Saved data entries:
>>

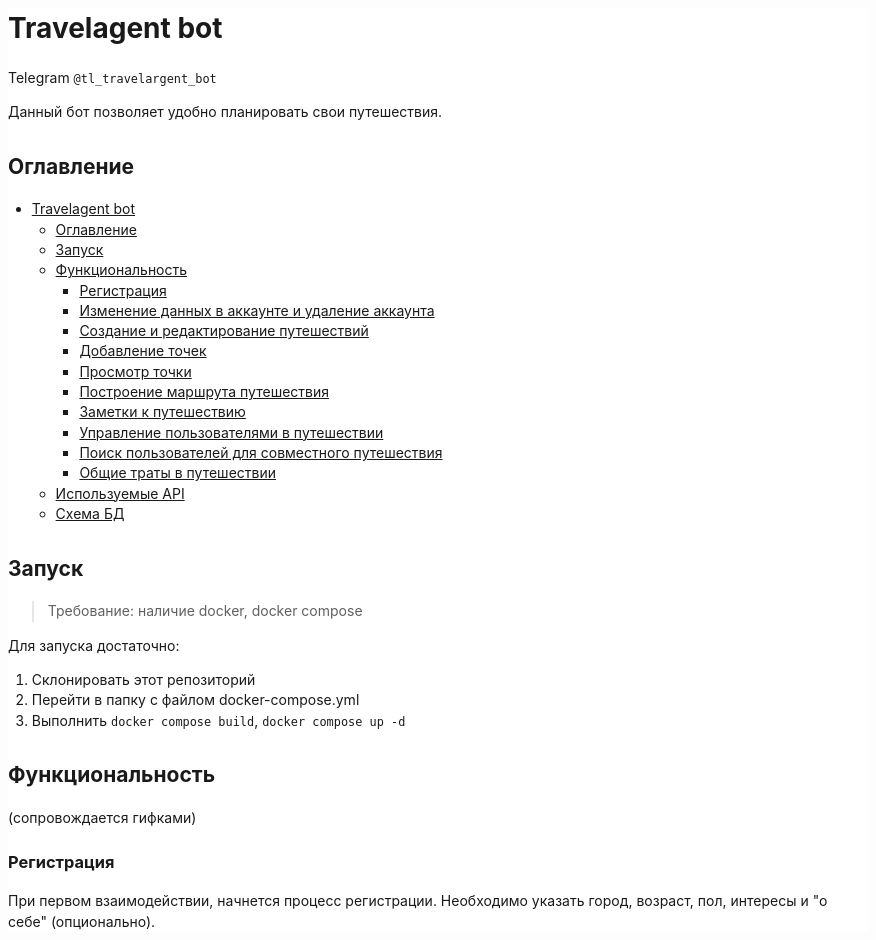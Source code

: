 # Travelagent bot
Telegram `@tl_travelargent_bot`

Данный бот позволяет удобно планировать свои путешествия.

## Оглавление

* [Travelagent bot](#travelagent-bot)
  * [Оглавление](#оглавление)
  * [Запуск](#запуск)
  * [Функциональность](#функциональность)
    * [Регистрация](#регистрация)
    * [Изменение данных в аккаунте и удаление аккаунта](#изменение-данных-в-аккаунте-и-удаление-аккаунта)
    * [Создание и редактирование путешествий](#создание-и-редактирование-путешествий)
    * [Добавление точек](#добавление-точек)
    * [Просмотр точки](#просмотр-точки)
    * [Построение маршрута путешествия](#построение-маршрута-путешествия)
    * [Заметки к путешествию](#заметки-к-путешествию)
    * [Управление пользователями в путешествии](#управление-пользователями-в-путешествии)
    * [Поиск пользователей для совместного путешествия](#поиск-пользователей-для-совместного-путешествия)
    * [Общие траты в путешествии](#общие-траты-в-путешествии)
  * [Используемые API](#используемые-api)
  * [Схема БД](#схема-бд)


## Запуск

> Требование: наличие docker, docker compose

Для запуска достаточно:
1. Склонировать этот репозиторий
2. Перейти в папку с файлом docker-compose.yml
3. Выполнить `docker compose build`, `docker compose up -d`

## Функциональность
(сопровождается гифками)

### Регистрация
При первом взаимодействии, начнется процесс регистрации. Необходимо указать
город, возраст, пол, интересы и "о себе" (опционально).
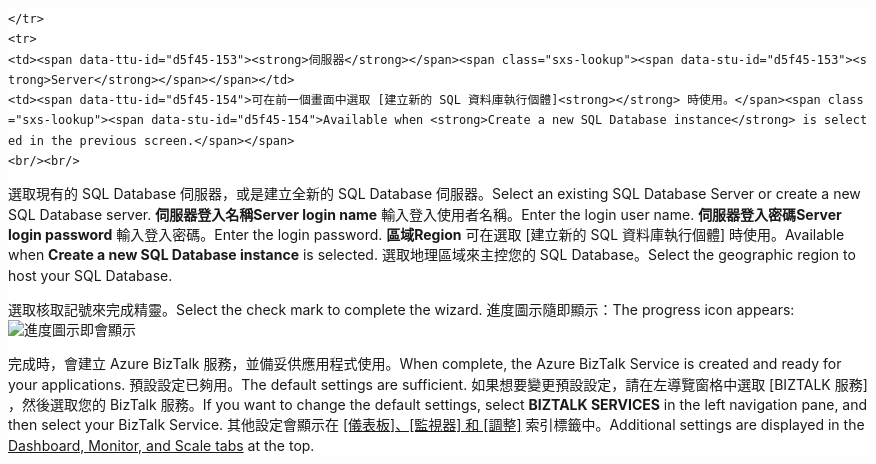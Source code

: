     </tr>
    <tr>
    <td><span data-ttu-id="d5f45-153"><strong>伺服器</strong></span><span class="sxs-lookup"><span data-stu-id="d5f45-153"><strong>Server</strong></span></span></td>
    <td><span data-ttu-id="d5f45-154">可在前一個畫面中選取 [建立新的 SQL 資料庫執行個體]<strong></strong> 時使用。</span><span class="sxs-lookup"><span data-stu-id="d5f45-154">Available when <strong>Create a new SQL Database instance</strong> is selected in the previous screen.</span></span>
    <br/><br/>
<span data-ttu-id="d5f45-155">選取現有的 SQL Database 伺服器，或是建立全新的 SQL Database 伺服器。</span><span class="sxs-lookup"><span data-stu-id="d5f45-155">Select an existing SQL Database Server or create a new SQL Database server.</span></span></td>
    </tr>
    <tr>
    <td><span data-ttu-id="d5f45-156"><strong>伺服器登入名稱</strong></span><span class="sxs-lookup"><span data-stu-id="d5f45-156"><strong>Server login name</strong></span></span></td>
    <td><span data-ttu-id="d5f45-157">輸入登入使用者名稱。</span><span class="sxs-lookup"><span data-stu-id="d5f45-157">Enter the login user name.</span></span></td>
    </tr>
    <tr>
    <td><span data-ttu-id="d5f45-158"><strong>伺服器登入密碼</strong></span><span class="sxs-lookup"><span data-stu-id="d5f45-158"><strong>Server login password</strong></span></span></td>
    <td><span data-ttu-id="d5f45-159">輸入登入密碼。</span><span class="sxs-lookup"><span data-stu-id="d5f45-159">Enter the login password.</span></span></td>
    </tr>
    <tr>
    <td><span data-ttu-id="d5f45-160"><strong>區域</strong></span><span class="sxs-lookup"><span data-stu-id="d5f45-160"><strong>Region</strong></span></span></td>
    <td><span data-ttu-id="d5f45-161">可在選取 [建立新的 SQL 資料庫執行個體]<strong></strong> 時使用。</span><span class="sxs-lookup"><span data-stu-id="d5f45-161">Available when <strong>Create a new SQL Database instance</strong> is selected.</span></span> <span data-ttu-id="d5f45-162">選取地理區域來主控您的 SQL Database。</span><span class="sxs-lookup"><span data-stu-id="d5f45-162">Select the geographic region to host your SQL Database.</span></span></td>
    </tr>
    </table>

<span data-ttu-id="d5f45-163">選取核取記號來完成精靈。</span><span class="sxs-lookup"><span data-stu-id="d5f45-163">Select the check mark to complete the wizard.</span></span> <span data-ttu-id="d5f45-164">進度圖示隨即顯示：</span><span class="sxs-lookup"><span data-stu-id="d5f45-164">The progress icon appears:</span></span>  
![進度圖示即會顯示][ProgressComplete]

<span data-ttu-id="d5f45-166">完成時，會建立 Azure BizTalk 服務，並備妥供應用程式使用。</span><span class="sxs-lookup"><span data-stu-id="d5f45-166">When complete, the Azure BizTalk Service is created and ready for your applications.</span></span> <span data-ttu-id="d5f45-167">預設設定已夠用。</span><span class="sxs-lookup"><span data-stu-id="d5f45-167">The default settings are sufficient.</span></span> <span data-ttu-id="d5f45-168">如果想要變更預設設定，請在左導覽窗格中選取 [BIZTALK 服務]  ，然後選取您的 BizTalk 服務。</span><span class="sxs-lookup"><span data-stu-id="d5f45-168">If you want to change the default settings, select **BIZTALK SERVICES** in the left navigation pane, and then select your BizTalk Service.</span></span> <span data-ttu-id="d5f45-169">其他設定會顯示在 [[儀表板]、[監視器] 和 [調整]](biztalk-dashboard-monitor-scale-tabs.md) 索引標籤中。</span><span class="sxs-lookup"><span data-stu-id="d5f45-169">Additional settings are displayed in the [Dashboard, Monitor, and Scale tabs](biztalk-dashboard-monitor-scale-tabs.md) at the top.</span></span>


[NewBizTalkService]: ./media/biztalk-provision-services/WABS_NewBizTalkService.png
[NEWButton]: ./media/biztalk-provision-services/WABS_New.png
[ProgressComplete]: ./media/biztalk-provision-services/WABS_ProgressComplete.png
[ACSConnectInfo]: ./media/biztalk-provision-services/WABS_ACSConnectInformation.png
[QuickGlance]: ./media/biztalk-provision-services/WABS_QuickGlance.png
[ACSServiceIdentities]: ./media/biztalk-provision-services/WABS_ACSServiceIdentities.png
[HybridConnectionTab]: ./media/biztalk-provision-services/WABS_HybridConnectionTab.png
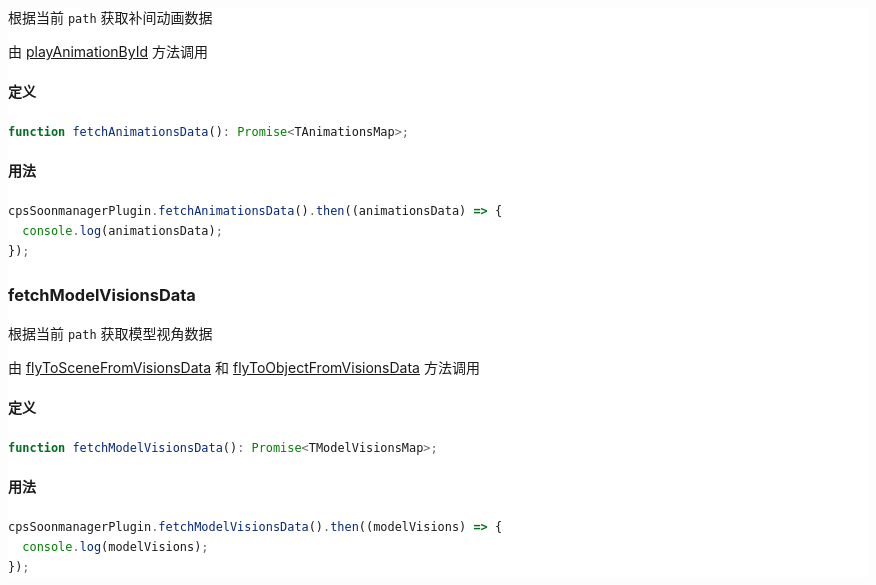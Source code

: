 根据当前 `path` 获取补间动画数据

由 [playAnimationById](#playanimationbyid) 方法调用

#### 定义

```ts
function fetchAnimationsData(): Promise<TAnimationsMap>;
```

#### 用法

```ts
cpsSoonmanagerPlugin.fetchAnimationsData().then((animationsData) => {
  console.log(animationsData);
});
```

### fetchModelVisionsData

根据当前 `path` 获取模型视角数据

由 [flyToSceneFromVisionsData](#flytoscenefromvisionsdata) 和 [flyToObjectFromVisionsData](#flytoobjectfromvisionsdata) 方法调用

#### 定义

```ts
function fetchModelVisionsData(): Promise<TModelVisionsMap>;
```

#### 用法

```ts
cpsSoonmanagerPlugin.fetchModelVisionsData().then((modelVisions) => {
  console.log(modelVisions);
});
```
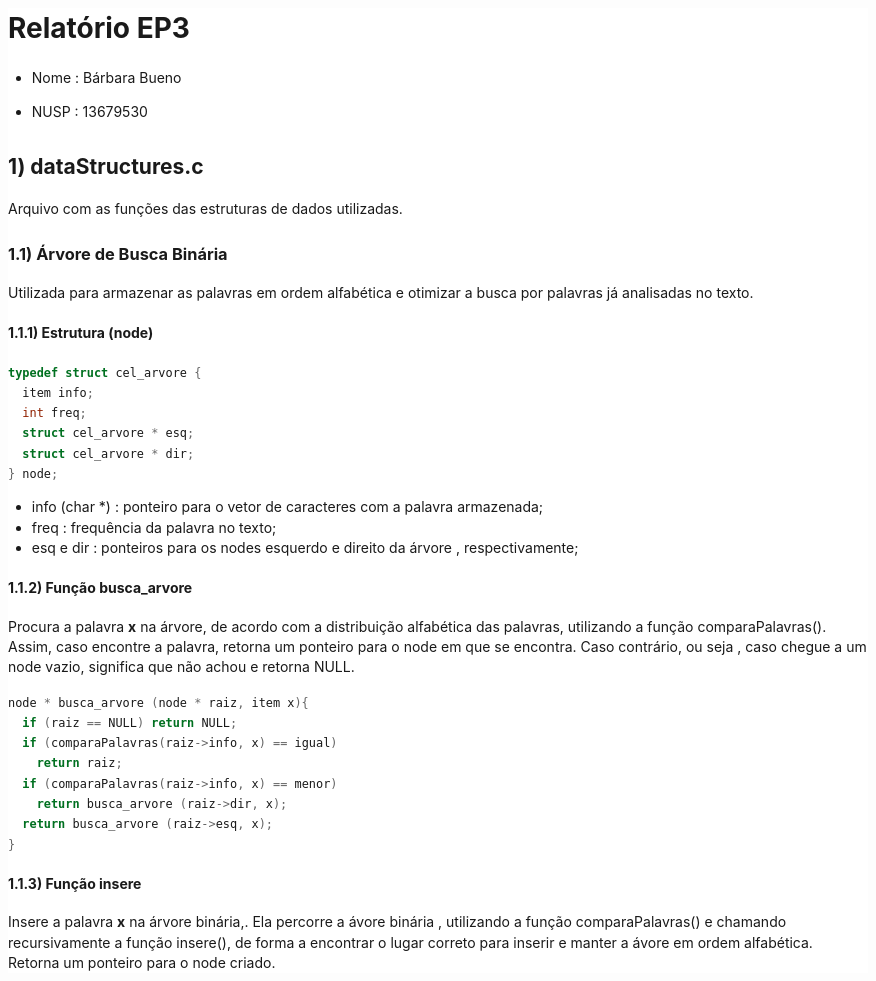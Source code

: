 
# Relatório EP3

- Nome : Bárbara Bueno

- NUSP : 13679530


## 1) dataStructures.c
Arquivo com as funções das estruturas de dados utilizadas.

### 1.1) Árvore de Busca Binária
Utilizada para armazenar as palavras em ordem
alfabética e otimizar a busca por palavras 
já analisadas no texto.

#### 1.1.1) Estrutura (node)

```c
typedef struct cel_arvore {
  item info; 
  int freq;
  struct cel_arvore * esq; 
  struct cel_arvore * dir;
} node; 
```

- info (char *) : ponteiro para o vetor de caracteres com a palavra armazenada;
- freq : frequência da palavra no texto;
- esq e dir : ponteiros para os nodes esquerdo e direito da árvore , respectivamente;


#### 1.1.2) Função busca_arvore
Procura a palavra **x** na árvore, de acordo com a
distribuição alfabética das palavras, utilizando 
a função comparaPalavras(). Assim, caso encontre a 
palavra, retorna um ponteiro para o node em que se encontra. Caso contrário,
ou seja , caso chegue a um node vazio, significa que não achou e
 retorna NULL.
```c
node * busca_arvore (node * raiz, item x){
  if (raiz == NULL) return NULL;
  if (comparaPalavras(raiz->info, x) == igual) 
    return raiz; 
  if (comparaPalavras(raiz->info, x) == menor) 
    return busca_arvore (raiz->dir, x);
  return busca_arvore (raiz->esq, x);
}
```

#### 1.1.3) Função insere
Insere a palavra **x** na árvore binária,. Ela
percorre a ávore binária , utilizando a função
comparaPalavras() e chamando recursivamente a função insere(), de forma a encontrar o lugar correto 
para inserir e manter a ávore em ordem alfabética.
Retorna um ponteiro para o node criado.
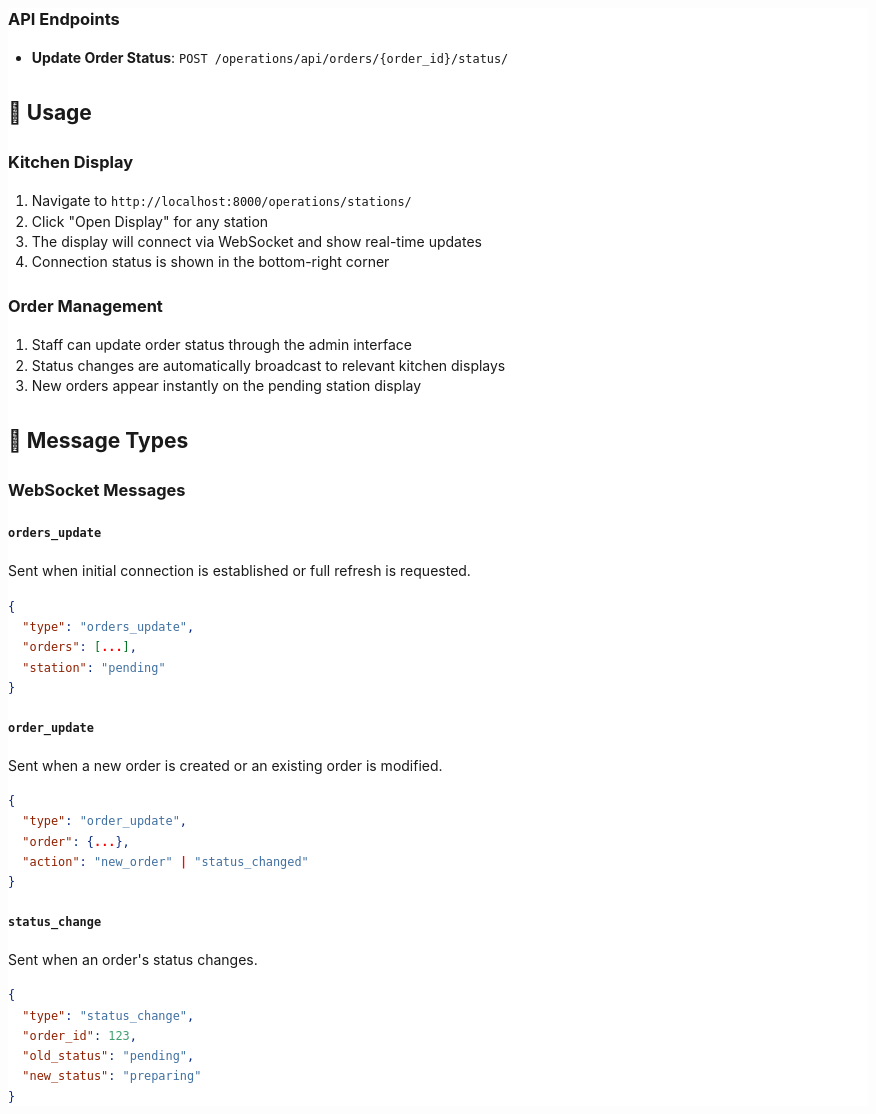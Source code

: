### API Endpoints
- **Update Order Status**: `POST /operations/api/orders/{order_id}/status/`

## 📱 Usage

### Kitchen Display
1. Navigate to `http://localhost:8000/operations/stations/`
2. Click "Open Display" for any station
3. The display will connect via WebSocket and show real-time updates
4. Connection status is shown in the bottom-right corner

### Order Management
1. Staff can update order status through the admin interface
2. Status changes are automatically broadcast to relevant kitchen displays
3. New orders appear instantly on the pending station display

## 🔄 Message Types

### WebSocket Messages

#### `orders_update`
Sent when initial connection is established or full refresh is requested.
```json
{
  "type": "orders_update",
  "orders": [...],
  "station": "pending"
}
```

#### `order_update`
Sent when a new order is created or an existing order is modified.
```json
{
  "type": "order_update",
  "order": {...},
  "action": "new_order" | "status_changed"
}
```

#### `status_change`
Sent when an order's status changes.
```json
{
  "type": "status_change",
  "order_id": 123,
  "old_status": "pending",
  "new_status": "preparing"
}
```
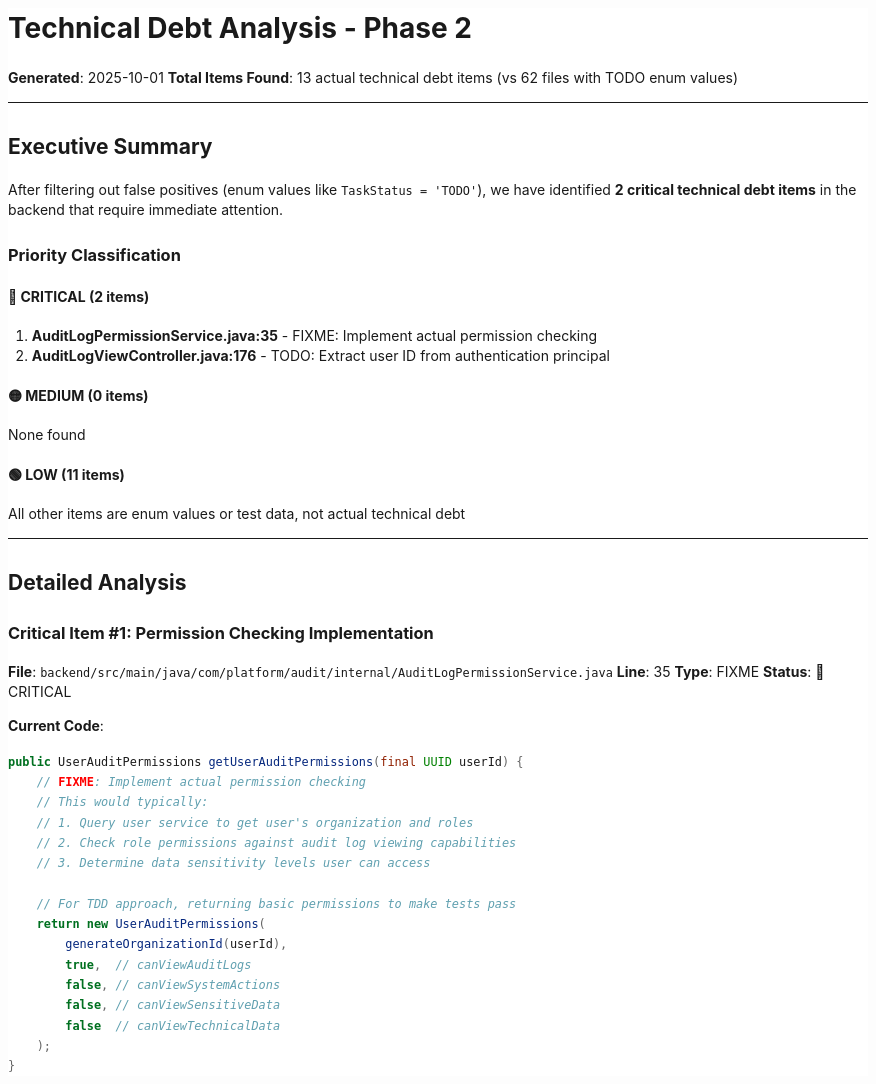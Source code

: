 # Technical Debt Analysis - Phase 2

**Generated**: 2025-10-01
**Total Items Found**: 13 actual technical debt items (vs 62 files with TODO enum values)

---

## Executive Summary

After filtering out false positives (enum values like `TaskStatus = 'TODO'`), we have identified **2 critical technical debt items** in the backend that require immediate attention.

### Priority Classification

#### 🔴 CRITICAL (2 items)

1. **AuditLogPermissionService.java:35** - FIXME: Implement actual permission checking
2. **AuditLogViewController.java:176** - TODO: Extract user ID from authentication principal

#### 🟡 MEDIUM (0 items)

None found

#### 🟢 LOW (11 items)

All other items are enum values or test data, not actual technical debt

---

## Detailed Analysis

### Critical Item #1: Permission Checking Implementation

**File**: `backend/src/main/java/com/platform/audit/internal/AuditLogPermissionService.java`
**Line**: 35
**Type**: FIXME
**Status**: 🔴 CRITICAL

**Current Code**:

```java
public UserAuditPermissions getUserAuditPermissions(final UUID userId) {
    // FIXME: Implement actual permission checking
    // This would typically:
    // 1. Query user service to get user's organization and roles
    // 2. Check role permissions against audit log viewing capabilities
    // 3. Determine data sensitivity levels user can access

    // For TDD approach, returning basic permissions to make tests pass
    return new UserAuditPermissions(
        generateOrganizationId(userId),
        true,  // canViewAuditLogs
        false, // canViewSystemActions
        false, // canViewSensitiveData
        false  // canViewTechnicalData
    );
}
```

<<

What to work on: Exactly as written, restate the lines above from the opening line through the one holding "2. Перейти в", omitting the pictures.

Output of the exercise:
Source code

: # Travelagent bot
Telegram `@tl_travelargent_bot`

Данный бот позволяет удобно планировать свои путешествия.

## Оглавление

* [Travelagent bot](#travelagent-bot)
  * [Оглавление](#оглавление)
  * [Запуск](#запуск)
  * [Функциональность](#функциональность)
    * [Регистрация](#регистрация)
    * [Изменение данных в аккаунте и удаление аккаунта](#изменение-данных-в-аккаунте-и-удаление-аккаунта)
    * [Создание и редактирование путешествий](#создание-и-редактирование-путешествий)
    * [Добавление точек](#добавление-точек)
    * [Просмотр точки](#просмотр-точки)
    * [Построение маршрута путешествия](#построение-маршрута-путешествия)
    * [Заметки к путешествию](#заметки-к-путешествию)
    * [Управление пользователями в путешествии](#управление-пользователями-в-путешествии)
    * [Поиск пользователей для совместного путешествия](#поиск-пользователей-для-совместного-путешествия)
    * [Общие траты в путешествии](#общие-траты-в-путешествии)
  * [Используемые API](#используемые-api)
  * [Схема БД](#схема-бд)


## Запуск

> Требование: наличие docker, docker compose

Для запуска достаточно:
1. Склонировать этот репозиторий
2. Перейти в папку с файлом docker-compose.yml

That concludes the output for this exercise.